Marital property is property and income acquired during the marriage by either spouse. Specifically, any earnings, retirement contributions, homes, or cars that are purchased or earned during the marriage by either spouse are all examples of marital property that will be subject to division in a divorce. Marital property is divided equally (50/50) or equitably (fairly) depending on your state’s rules and whether you live in a community property or equitable division state.
Generally speaking, separate property includes all property that was owned or acquired by either spouse before the marriage. Certain types of property acquired during a couple’s marriage may also be considered separate property including gifts or inheritances. In a divorce, separate property is generally awarded to the spouse who owns it. However, when spouses commingle separate property, it can lose its separate status.
How Does Property Become Commingled?
Commingling is when one spouse’s separate property is mixed with the other spouse’s marital property. Commingling can happen when a spouse uses marital funds to improve, maintain, or contribute to separate property. For example, a house that you individually purchased before your marriage is your separate property. If you get married after you've bought your home, and later use marital funds to pay the mortgage, remodel, or make other improvements—like a new roof or paint—your spouse will gain an interest in the value of the home. Because the house has been commingled with marital assets, it may be treated as marital property—not separate property—during a divorce: this will depend on the laws in your state.
How Will a Court Trace Assets?
Even when property is commingled, you might be able to claim that some of it is separate. The only way to do that is by tracing your assets. For example, if you and your spouse share a bank account that was your sole account prior to your marriage, you can use account statements to prove or “trace” how much of the funds should be considered your separate property. If you have a house that has become commingled, you may need to provide purchase records, mortgage statements, and bank account records to show how much you contributed before the marriage.
Can I Prevent My Separate Property From Being Commingled?

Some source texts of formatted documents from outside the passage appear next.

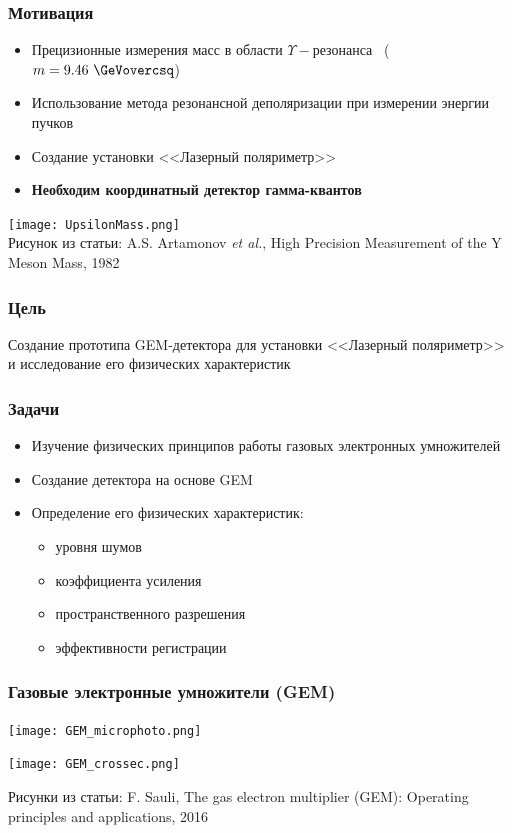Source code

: \documentclass[14pt]{beamer}
\begin{document}
\begin{frame}
	\frametitle{Мотивация}
	\begin{minipage}[h]{0.55\linewidth}
	\small{
	\begin{itemize}
		\item Прецизионные измерения масс в области $\Upsilon-\text{резонанса}$
		~($m = 9.46~\GeVovercsq$) 
		\item Использование метода резонансной деполяризации при измерении энергии пучков
		\item Создание установки <<Лазерный поляриметр>>
		\item \textbf{Необходим координатный детектор гамма-квантов}
	\end{itemize}}
	\hfill
	\end{minipage}
		\begin{minipage}[h]{0.43\linewidth}
			\texttt{[image: UpsilonMass.png]}
			\\\tiny{Рисунок из статьи: A.S. Artamonov \emph{et al.}, High Precision Measurement of the Y Meson Mass, 1982}
		\end{minipage}
	\end{frame}

\begin{frame}
\frametitle{Цель}
Создание прототипа GEM-детектора для установки <<Лазерный поляриметр>> и исследование его физических характеристик
\end{frame}

\begin{frame}[t]
\frametitle{Задачи}
	\begin{itemize}
		\item Изучение физических принципов работы газовых электронных умножителей
		\item Создание детектора на основе GEM 
		\item Определение его физических характеристик:
		\begin{itemize}
			\item уровня шумов
			\item коэффициента усиления
			\item пространственного разрешения
			\item эффективности регистрации
		\end{itemize}
	\end{itemize}
\end{frame}

\begin{frame}
\frametitle{Газовые электронные умножители (GEM)}
\begin{center}
	\begin{minipage}[h]{0.49\linewidth}
		\texttt{[image: GEM\_microphoto.png]}
	\end{minipage}
	\begin{minipage}[h]{0.49\linewidth}
		\texttt{[image: GEM\_crossec.png]}
	\end{minipage}
	\tiny{Рисунки из статьи: F. Sauli, The gas electron multiplier (GEM): Operating principles and applications, 2016}
	
\end{center}
\end{frame}
\end{document}
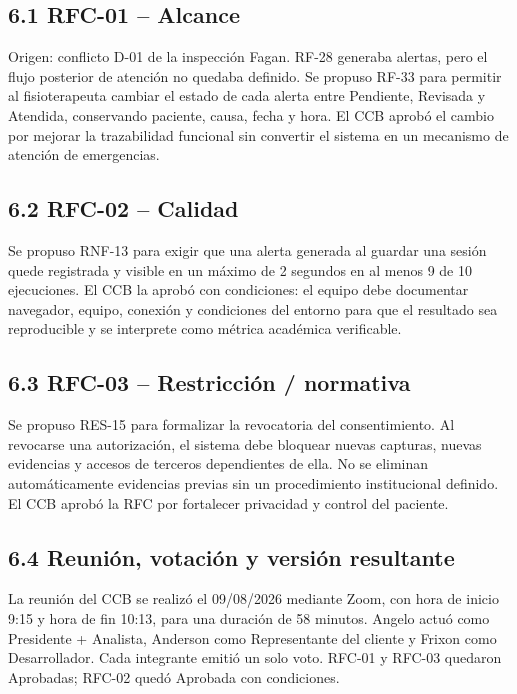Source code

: \documentclass[12pt]{article}
\begin{document}
\subsection{\texorpdfstring{6.1 RFC-01 -- Alcance}{6.1 RFC-01 -- Alcance}}\label{rfc-01-alcance}

Origen: conflicto D-01 de la inspección Fagan. RF-28 generaba alertas, pero el flujo posterior de atención no quedaba definido. Se propuso RF-33 para permitir al fisioterapeuta cambiar el estado de cada alerta entre Pendiente, Revisada y Atendida, conservando paciente, causa, fecha y hora. El CCB aprobó el cambio por mejorar la trazabilidad funcional sin convertir el sistema en un mecanismo de atención de emergencias.

\subsection{\texorpdfstring{6.2 RFC-02 -- Calidad}{6.2 RFC-02 -- Calidad}}\label{rfc-02-calidad}

Se propuso RNF-13 para exigir que una alerta generada al guardar una sesión quede registrada y visible en un máximo de 2 segundos en al menos 9 de 10 ejecuciones. El CCB la aprobó con condiciones: el equipo debe documentar navegador, equipo, conexión y condiciones del entorno para que el resultado sea reproducible y se interprete como métrica académica verificable.

\subsection{\texorpdfstring{6.3 RFC-03 -- Restricción / normativa}{6.3 RFC-03 -- Restricción / normativa}}\label{rfc-03-restricciuxf3n-normativa}

Se propuso RES-15 para formalizar la revocatoria del consentimiento. Al revocarse una autorización, el sistema debe bloquear nuevas capturas, nuevas evidencias y accesos de terceros dependientes de ella. No se eliminan automáticamente evidencias previas sin un procedimiento institucional definido. El CCB aprobó la RFC por fortalecer privacidad y control del paciente.

\subsection{\texorpdfstring{6.4 Reunión, votación y versión resultante}{6.4 Reunión, votación y versión resultante}}\label{reuniuxf3n-votaciuxf3n-y-versiuxf3n-resultante}

La reunión del CCB se realizó el 09/08/2026 mediante Zoom, con hora de inicio 9:15 y hora de fin 10:13, para una duración de 58 minutos. Angelo actuó como Presidente + Analista, Anderson como Representante del cliente y Frixon como Desarrollador. Cada integrante emitió un solo voto. RFC-01 y RFC-03 quedaron Aprobadas; RFC-02 quedó Aprobada con condiciones.
\end{document}
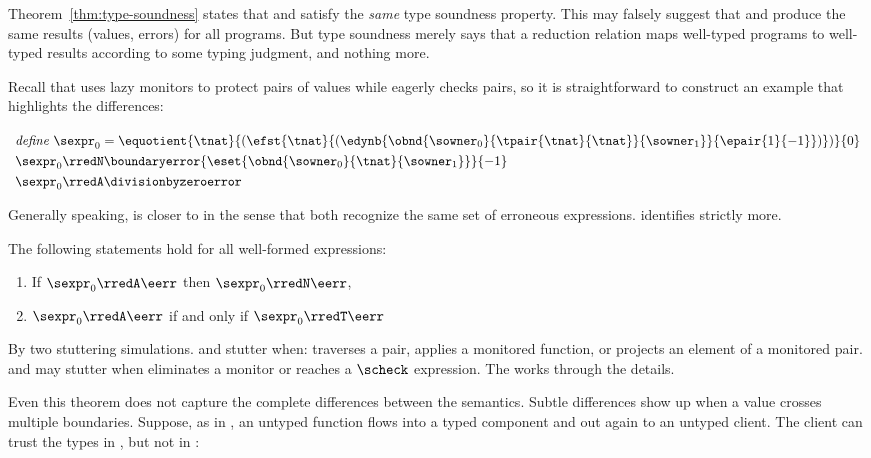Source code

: Theorem~\ref{thm:type-soundness} states that \Nname{} and \Aname{} satisfy
the {\em same\/} type soundness property. This may falsely suggest that
\Nname{} and \Aname{} produce the same results (values, errors) for all
programs. But type soundness merely says that a reduction relation maps
well-typed programs to well-typed results according to some typing judgment,
and nothing more.

Recall that \Aname{} uses lazy monitors to protect pairs of values while
\Nname{} eagerly checks pairs, so it is straightforward to construct an
example that highlights the differences: 

\medskip
\(\begin{array}[t]{l}
  \mbox{\it define~}
      \sexpr_0 = \equotient{\tnat}{
                    (\efst{\tnat}{(\edynb{\obnd{\sowner_0}{\tpair{\tnat}{\tnat}}{\sowner_1}}{\epair{1}{{-1}}})})}{0}
  \\[0.8ex]
      \sexpr_0 \rredN \boundaryerror{\eset{\obnd{\sowner_0}{\tnat}{\sowner_1}}}{{-1}}
  \\[0.8ex]
    \sexpr_0 \rredA \divisionbyzeroerror
\end{array}\)
\smallskip

\noindent Generally speaking, \Aname{} is closer to \Tname{} in the sense
that both recognize the same set of erroneous expressions. \Nname{}
identifies strictly more.

\begin{theorem}
  The following statements hold for all well-formed expressions:
  \begin{enumerate}
    \itemsep0.5ex
    \item
      If\/
      $\sexpr_0 \rredA \eerr$
      then\/
      $\sexpr_0 \rredN \eerr$,
    \item
      $\sexpr_0 \rredA \eerr$
      if and only if\/
      $\sexpr_0 \rredT \eerr$
  \end{enumerate}
\end{theorem}
\begin{proofsketch}
  By two stuttering simulations.
  \Nname{} and \Aname{} stutter when: \Nname{} traverses a pair,
   \Nname{} applies a monitored function,
   or \Aname{} projects an element of a monitored pair.
  \Aname{} and \Tname{} may stutter when \Aname{} eliminates a monitor or
   \Tname{} reaches a $\scheck$ expression.
  The \techreport{} works through the details.
\end{proofsketch}

Even this theorem does not capture the complete differences between the
semantics. Subtle differences show up when a value crosses multiple
boundaries.  Suppose, as in , an untyped function
flows into a typed component and out again to an untyped client.  The
client can trust the types in \Nname{}, but not in \Aname{}:

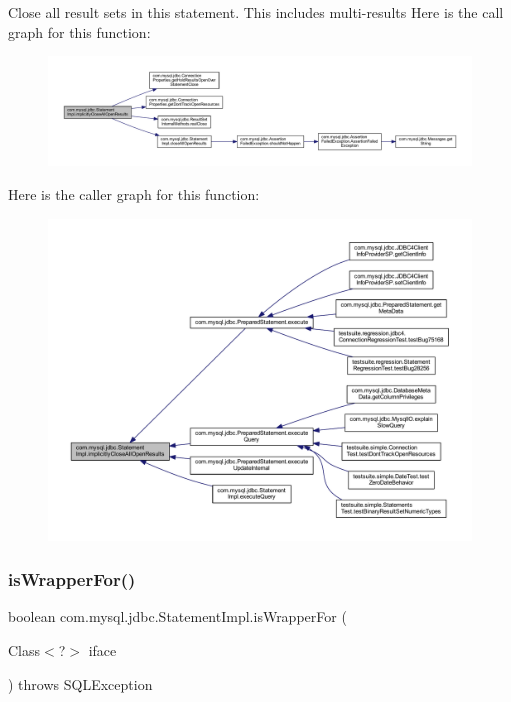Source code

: Close all result sets in this statement. This includes multi-\/results Here is the call graph for this function\+:
\nopagebreak
\begin{figure}[H]
\begin{center}
\leavevmode
\includegraphics[width=350pt]{classcom_1_1mysql_1_1jdbc_1_1_statement_impl_aeb89691311bd70ba70c7e4bfd510a182_cgraph}
\end{center}
\end{figure}
Here is the caller graph for this function\+:
\nopagebreak
\begin{figure}[H]
\begin{center}
\leavevmode
\includegraphics[width=350pt]{classcom_1_1mysql_1_1jdbc_1_1_statement_impl_aeb89691311bd70ba70c7e4bfd510a182_icgraph}
\end{center}
\end{figure}
\mbox{\label{classcom_1_1mysql_1_1jdbc_1_1_statement_impl_a97ce8b90fd0b4404140b1fe9fbe3d3da}} 
\subsubsection{\texorpdfstring{is\+Wrapper\+For()}{isWrapperFor()}}
{\footnotesize\ttfamily boolean com.\+mysql.\+jdbc.\+Statement\+Impl.\+is\+Wrapper\+For (\begin{DoxyParamCaption}\item[{Class$<$?$>$}]{iface }\end{DoxyParamCaption}) throws S\+Q\+L\+Exception}

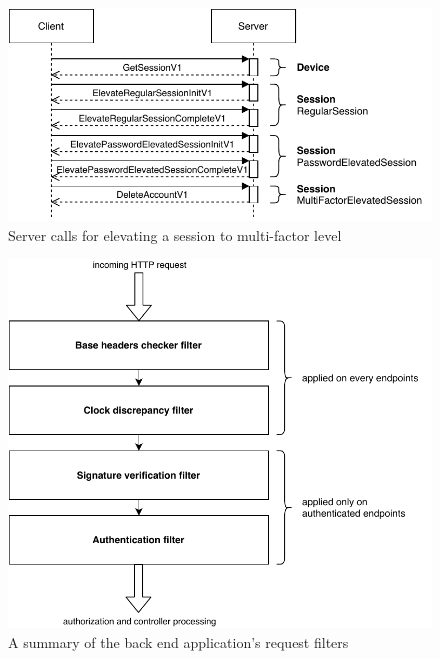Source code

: \begin{figure}[!htb]
    \includegraphics[width=\textwidth]{figures/elevate-to-mfa-session.pdf}
    \caption{Server calls for elevating a session to multi-factor level}
    \label{fig:elevate-to-mfa-session}
\end{figure}

\begin{figure}[!htb]
    \includegraphics[width=\textwidth]{figures/request-filters.pdf}
    \caption{A summary of the back end application's request filters}
    \label{fig:request-filters}
\end{figure}

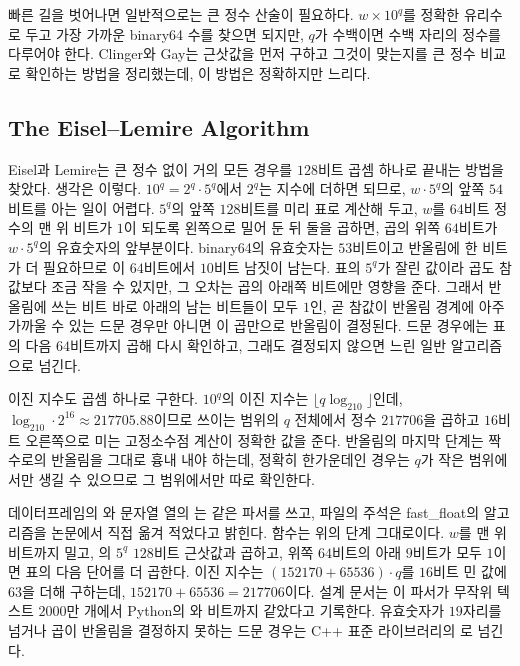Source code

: 빠른 길을 벗어나면 일반적으로는 큰 정수 산술이 필요하다. $w\times10^q$를 정확한 유리수로 두고 가장 가까운 binary64 수를 찾으면 되지만, $q$가 수백이면 수백 자리의 정수를 다루어야 한다. Clinger와 Gay는 근삿값을 먼저 구하고 그것이 맞는지를 큰 정수 비교로 확인하는 방법을 정리했는데\cite{clinger1990,gay1990}, 이 방법은 정확하지만 느리다.

\subsection{The Eisel--Lemire Algorithm}

Eisel과 Lemire는 큰 정수 없이 거의 모든 경우를 $128$비트 곱셈 하나로 끝내는 방법을 찾았다\cite{lemire2021parsing}. 생각은 이렇다. $10^q=2^q\cdot5^q$에서 $2^q$는 지수에 더하면 되므로, $w\cdot5^q$의 앞쪽 $54$비트를 아는 일이 어렵다. $5^q$의 앞쪽 $128$비트를 미리 표로 계산해 두고, $w$를 $64$비트 정수의 맨 위 비트가 $1$이 되도록 왼쪽으로 밀어 둔 뒤 둘을 곱하면, 곱의 위쪽 $64$비트가 $w\cdot5^q$의 유효숫자의 앞부분이다. binary64의 유효숫자는 $53$비트이고 반올림에 한 비트가 더 필요하므로 이 $64$비트에서 $10$비트 남짓이 남는다. 표의 $5^q$가 잘린 값이라 곱도 참값보다 조금 작을 수 있지만, 그 오차는 곱의 아래쪽 비트에만 영향을 준다. 그래서 반올림에 쓰는 비트 바로 아래의 남는 비트들이 모두 $1$인, 곧 참값이 반올림 경계에 아주 가까울 수 있는 드문 경우만 아니면 이 곱만으로 반올림이 결정된다. 드문 경우에는 표의 다음 $64$비트까지 곱해 다시 확인하고, 그래도 결정되지 않으면 느린 일반 알고리즘으로 넘긴다.

이진 지수도 곱셈 하나로 구한다. $10^q$의 이진 지수는 $\lfloor q\log_210\rfloor$인데, $\log_210\cdot2^{16}\approx217705.88$이므로 쓰이는 범위의 $q$ 전체에서 정수 $217706$을 곱하고 $16$비트 오른쪽으로 미는 고정소수점 계산이 정확한 값을 준다. 반올림의 마지막 단계는 짝수로의 반올림을 그대로 흉내 내야 하는데, 정확히 한가운데인 경우는 $q$가 작은 범위에서만 생길 수 있으므로 그 범위에서만 따로 확인한다.

\begin{instardust}
데이터프레임의 와 문자열 열의 는 같은 파서를 쓰고, 파일의 주석은 fast\_float의 알고리즘을 논문에서 직접 옮겨 적었다고 밝힌다.  함수는 위의 단계 그대로이다. $w$를 맨 위 비트까지 밀고, 의 $5^q$ $128$비트 근삿값과 곱하고, 위쪽 $64$비트의 아래 $9$비트가 모두 $1$이면 표의 다음 단어를 더 곱한다. 이진 지수는 $(152170+65536)\cdot q$를 $16$비트 민 값에 $63$을 더해 구하는데, $152170+65536=217706$이다. 설계 문서는 이 파서가 무작위 텍스트 $2000$만 개에서 Python의 와 비트까지 같았다고 기록한다. 유효숫자가 $19$자리를 넘거나 곱이 반올림을 결정하지 못하는 드문 경우는 C++ 표준 라이브러리의 로 넘긴다.
\end{instardust}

The simplest way to prevent commingling is through a prenuptial agreement. A prenup delineates who gets what in the event of divorce. Most prenuptial agreements are upheld, regardless of whether spouses commingled their property.
If you didn’t plan ahead with a prenuptial agreement, you can still take proactive steps to protect your separate property during a marriage. Specifically, don’t use marital funds to pay off debts or a home mortgage. It’s also helpful to discuss major purchases like cars with your spouse and, decide if it’s going to be separate or marital property. If you want to purchase a car as your separate property, then you should use a separate bank account or personal funds for the purchase. You could also keep a copy of the check to show that the purchase funds came from your separate account.
Questions for Your Attorney
- How can a prenuptial or postnuptial agreement protect my separate property?
- Should I change my joint bank account into a separate bank account if I’m planning to get divorced?
- My soon-to-be ex has all of our bank accounts and records. How do I prove that money I deposited into a joint checking account is my separate property?